Not long after this, Julius Schwartz resurrected the concept of a team of superheroes, this time named the Justice League of America. He incorporated the two superheroes he had relaunched thus far, the Barry Allen Flash and the Hal Jordan Green Lantern and rounded out the membership with three existing DC heroes, Wonder Woman, Aquaman and the Martian Manhunter.

Bails and Thomas were enthusiastic, but they had seen that comic books come and go. Bails wanted the Justice League to last, and so, during a trip to New York, he suggested to Schwartz that he start up a little newsletter for fans of the JLA, to help market the comics.


OF course, Thomas would go on to become not only the first fan to ascend to writer, but one of the first outside writers to work on the Marvel Universe, as “Roy the Boy,” setting the scene for the continuity cop editor as line runner, a position later filled by Mark Gruenwald and today, of course, Tom Brevoort.

  1. One thing that interests me is that with comics fandom right from the very start, there seems to be a split between the art guys and the mainstream guys. It seems like EC had a well-established fan base early on, and the shuttering of the comics side of EC sparked a lot of early fanzine activity. From them came the humor zines that was the starting place for so many underground cartoonists. And then running kind of parallel were the Alter Ego guys. I don’t have a sense of how separate these two tribes were back then. Surely there was some overlap then, just as there is now. But it does seem like early comics fandom of the 1950s was already somewhat split.
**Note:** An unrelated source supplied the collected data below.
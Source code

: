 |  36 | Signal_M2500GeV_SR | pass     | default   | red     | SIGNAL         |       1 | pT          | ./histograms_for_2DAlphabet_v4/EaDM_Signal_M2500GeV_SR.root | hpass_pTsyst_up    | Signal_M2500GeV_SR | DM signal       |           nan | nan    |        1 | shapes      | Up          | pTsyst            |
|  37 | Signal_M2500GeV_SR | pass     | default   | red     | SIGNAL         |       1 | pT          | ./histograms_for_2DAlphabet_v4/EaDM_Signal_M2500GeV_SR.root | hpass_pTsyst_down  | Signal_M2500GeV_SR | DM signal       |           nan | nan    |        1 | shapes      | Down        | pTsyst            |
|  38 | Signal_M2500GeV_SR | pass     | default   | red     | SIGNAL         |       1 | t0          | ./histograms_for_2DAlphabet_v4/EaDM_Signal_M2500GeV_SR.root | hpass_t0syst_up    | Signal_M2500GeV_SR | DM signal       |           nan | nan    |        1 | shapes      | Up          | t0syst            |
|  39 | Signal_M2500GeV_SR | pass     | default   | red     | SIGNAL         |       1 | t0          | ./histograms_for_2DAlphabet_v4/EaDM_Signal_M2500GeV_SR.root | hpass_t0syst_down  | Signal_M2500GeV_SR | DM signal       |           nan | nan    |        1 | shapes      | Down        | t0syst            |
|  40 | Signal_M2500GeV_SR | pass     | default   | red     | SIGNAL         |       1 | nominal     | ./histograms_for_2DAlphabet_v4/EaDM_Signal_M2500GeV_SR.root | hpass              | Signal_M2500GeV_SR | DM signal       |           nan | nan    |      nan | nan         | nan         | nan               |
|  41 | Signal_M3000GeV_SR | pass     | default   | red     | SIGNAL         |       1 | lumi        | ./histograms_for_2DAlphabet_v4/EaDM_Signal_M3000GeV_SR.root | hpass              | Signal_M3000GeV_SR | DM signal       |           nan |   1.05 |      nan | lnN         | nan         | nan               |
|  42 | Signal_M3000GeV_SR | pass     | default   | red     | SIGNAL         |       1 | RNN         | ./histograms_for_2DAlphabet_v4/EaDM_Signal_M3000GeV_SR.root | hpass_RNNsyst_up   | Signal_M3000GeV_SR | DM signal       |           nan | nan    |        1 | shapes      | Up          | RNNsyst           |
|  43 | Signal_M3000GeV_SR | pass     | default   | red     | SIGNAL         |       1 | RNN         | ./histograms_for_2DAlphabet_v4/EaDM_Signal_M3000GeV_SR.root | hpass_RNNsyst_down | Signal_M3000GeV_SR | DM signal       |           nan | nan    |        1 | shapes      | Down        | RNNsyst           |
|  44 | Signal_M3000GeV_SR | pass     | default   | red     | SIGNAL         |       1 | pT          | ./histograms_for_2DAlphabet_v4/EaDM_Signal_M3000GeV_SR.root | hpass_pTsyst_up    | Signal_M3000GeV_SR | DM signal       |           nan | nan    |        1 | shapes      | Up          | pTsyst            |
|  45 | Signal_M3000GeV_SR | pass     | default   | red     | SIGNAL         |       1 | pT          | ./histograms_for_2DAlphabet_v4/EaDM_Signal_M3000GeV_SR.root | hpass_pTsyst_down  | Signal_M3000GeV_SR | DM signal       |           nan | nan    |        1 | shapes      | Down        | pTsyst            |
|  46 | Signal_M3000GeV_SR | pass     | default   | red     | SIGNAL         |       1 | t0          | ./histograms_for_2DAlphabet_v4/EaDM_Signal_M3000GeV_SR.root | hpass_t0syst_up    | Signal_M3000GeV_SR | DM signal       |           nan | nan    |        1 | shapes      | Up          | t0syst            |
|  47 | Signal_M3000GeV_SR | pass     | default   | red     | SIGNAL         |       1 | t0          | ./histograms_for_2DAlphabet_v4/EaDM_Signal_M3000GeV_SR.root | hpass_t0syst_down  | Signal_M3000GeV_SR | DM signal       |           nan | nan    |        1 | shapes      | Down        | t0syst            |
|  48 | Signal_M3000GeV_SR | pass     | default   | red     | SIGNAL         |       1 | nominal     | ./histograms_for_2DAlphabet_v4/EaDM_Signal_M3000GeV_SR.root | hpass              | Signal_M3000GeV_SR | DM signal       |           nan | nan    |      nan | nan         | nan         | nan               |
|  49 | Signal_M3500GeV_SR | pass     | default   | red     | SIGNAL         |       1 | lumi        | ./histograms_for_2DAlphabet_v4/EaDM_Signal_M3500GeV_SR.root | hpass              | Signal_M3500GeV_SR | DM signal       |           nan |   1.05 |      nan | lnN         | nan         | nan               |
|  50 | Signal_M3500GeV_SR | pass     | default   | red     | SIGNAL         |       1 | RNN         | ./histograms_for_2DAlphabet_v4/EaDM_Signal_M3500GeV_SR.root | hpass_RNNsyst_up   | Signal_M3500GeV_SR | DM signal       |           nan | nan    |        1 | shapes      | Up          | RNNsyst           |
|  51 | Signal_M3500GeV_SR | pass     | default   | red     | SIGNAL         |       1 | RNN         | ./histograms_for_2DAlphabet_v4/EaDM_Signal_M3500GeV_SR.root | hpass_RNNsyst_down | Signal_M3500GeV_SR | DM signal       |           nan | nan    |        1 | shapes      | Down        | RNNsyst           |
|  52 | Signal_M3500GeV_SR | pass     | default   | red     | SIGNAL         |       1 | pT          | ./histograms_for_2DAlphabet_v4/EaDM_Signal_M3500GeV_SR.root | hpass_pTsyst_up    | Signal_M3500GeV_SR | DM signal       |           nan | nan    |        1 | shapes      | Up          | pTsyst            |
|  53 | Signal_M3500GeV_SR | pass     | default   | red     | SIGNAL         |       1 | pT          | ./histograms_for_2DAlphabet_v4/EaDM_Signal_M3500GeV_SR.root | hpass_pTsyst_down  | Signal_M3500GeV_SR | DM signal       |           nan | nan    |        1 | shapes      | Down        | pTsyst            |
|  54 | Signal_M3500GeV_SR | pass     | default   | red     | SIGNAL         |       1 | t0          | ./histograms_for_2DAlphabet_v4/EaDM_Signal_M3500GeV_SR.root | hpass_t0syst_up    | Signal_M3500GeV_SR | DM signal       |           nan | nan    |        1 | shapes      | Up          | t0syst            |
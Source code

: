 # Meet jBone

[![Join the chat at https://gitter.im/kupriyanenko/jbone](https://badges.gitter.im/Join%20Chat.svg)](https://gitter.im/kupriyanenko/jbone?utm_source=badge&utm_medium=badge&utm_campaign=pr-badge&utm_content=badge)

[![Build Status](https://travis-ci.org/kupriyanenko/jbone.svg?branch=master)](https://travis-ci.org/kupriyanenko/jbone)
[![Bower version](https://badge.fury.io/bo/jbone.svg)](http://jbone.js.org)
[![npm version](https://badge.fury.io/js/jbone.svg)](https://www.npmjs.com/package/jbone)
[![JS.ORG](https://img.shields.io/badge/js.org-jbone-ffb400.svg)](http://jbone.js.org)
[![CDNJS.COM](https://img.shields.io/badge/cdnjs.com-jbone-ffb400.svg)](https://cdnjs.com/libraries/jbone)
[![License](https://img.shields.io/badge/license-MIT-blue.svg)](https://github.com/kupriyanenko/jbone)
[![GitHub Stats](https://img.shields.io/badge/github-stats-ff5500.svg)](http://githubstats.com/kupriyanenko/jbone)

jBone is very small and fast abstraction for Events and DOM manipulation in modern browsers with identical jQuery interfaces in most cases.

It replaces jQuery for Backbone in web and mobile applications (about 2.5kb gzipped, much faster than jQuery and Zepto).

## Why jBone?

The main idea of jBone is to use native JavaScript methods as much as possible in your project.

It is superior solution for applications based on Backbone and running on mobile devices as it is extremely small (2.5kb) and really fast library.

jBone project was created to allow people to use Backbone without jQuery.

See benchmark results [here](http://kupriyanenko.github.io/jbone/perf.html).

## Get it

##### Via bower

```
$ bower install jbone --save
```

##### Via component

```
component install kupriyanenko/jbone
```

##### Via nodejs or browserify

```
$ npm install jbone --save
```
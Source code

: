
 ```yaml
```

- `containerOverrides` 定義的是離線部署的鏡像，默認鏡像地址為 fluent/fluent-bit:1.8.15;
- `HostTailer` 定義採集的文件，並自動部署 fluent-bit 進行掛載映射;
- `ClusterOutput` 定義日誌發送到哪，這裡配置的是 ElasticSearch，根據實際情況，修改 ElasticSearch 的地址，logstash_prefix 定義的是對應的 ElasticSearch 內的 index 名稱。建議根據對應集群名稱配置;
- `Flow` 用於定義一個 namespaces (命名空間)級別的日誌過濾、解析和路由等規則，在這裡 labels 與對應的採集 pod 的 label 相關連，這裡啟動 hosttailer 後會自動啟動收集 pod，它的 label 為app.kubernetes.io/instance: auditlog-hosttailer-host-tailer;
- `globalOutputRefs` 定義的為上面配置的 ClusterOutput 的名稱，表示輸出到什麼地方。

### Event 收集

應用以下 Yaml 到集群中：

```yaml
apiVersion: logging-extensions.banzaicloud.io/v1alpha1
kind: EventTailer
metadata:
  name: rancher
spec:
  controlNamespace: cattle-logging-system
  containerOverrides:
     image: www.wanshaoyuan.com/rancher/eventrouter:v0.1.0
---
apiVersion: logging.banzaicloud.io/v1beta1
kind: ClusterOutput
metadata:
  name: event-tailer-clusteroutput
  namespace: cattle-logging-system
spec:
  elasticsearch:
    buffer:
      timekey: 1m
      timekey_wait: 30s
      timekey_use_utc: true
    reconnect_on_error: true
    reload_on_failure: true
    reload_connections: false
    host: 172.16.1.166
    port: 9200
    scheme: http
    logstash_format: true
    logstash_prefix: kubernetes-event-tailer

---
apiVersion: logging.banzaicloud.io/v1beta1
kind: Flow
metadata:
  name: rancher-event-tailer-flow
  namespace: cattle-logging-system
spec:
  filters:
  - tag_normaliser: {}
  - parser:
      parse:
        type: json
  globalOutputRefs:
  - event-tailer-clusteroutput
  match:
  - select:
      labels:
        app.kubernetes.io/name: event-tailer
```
  2. Jerry Bails was the best at sharing the “wealth.” In the ’80s, I helped contribute to his massive indexing project. I don’t think I did too much work, but he still sent me this great giant-sized b&w reprints of golden age Human Torch and Captain Marvel comics that I still have.

    He was the best.

  3. Robert – There were splits not unlike how you describe, but they were mostly out of ignorance. Remember that comic fans, up through the 1950s, were very isolated from any other fans at all. The only way they were able to contact one another was through the letters pages. So if you didn’t see Jerry Bails’ address in “Showcase” because you didn’t read that title, you weren’t likely to hear about him. Bails’ first fanzine mailing list was literally generated by him going through the letters pages of whatever comics he was reading and copying down fans’ addresses. There really was no central location for fans of EC to interact with fans of DC.

    So the split was because there was no way to NOT have one, not because “art guys” were trying to separate themselves from “mainstream guys.”

    [shameless plug] I’ve got a more expanded history of fandom in my book, plus a lot more of the whys and wherefores if you’re interestes. http://www.ComicBookFanthropology.com[/end shameless plug]

  4. “50 Years of Comics Fandom” is being celebrated at this summer’s Comic-Con International. Guests include Roy Thomas, Jean Bails (widow of Jerry), Maggie Thompson (who started “Comic Art” with Don Thompason in 1961), comics fandom historian Bill Schelly, and fanzine writer/editor Richard Kyle, who first coined the term “graphic novel.”

  5. Were there fandom zines circulating in the late 80s? I never found them. I was an isolated kid in Kansas and no one I knew was into comics but me. i could never imagine why the stores stocked them, because there were only so many kids in my town, I knew pretty much all of them, and no one seemed to be buying the things but me.

    It was depressing.

    These zines would have made me really happy. Oh well.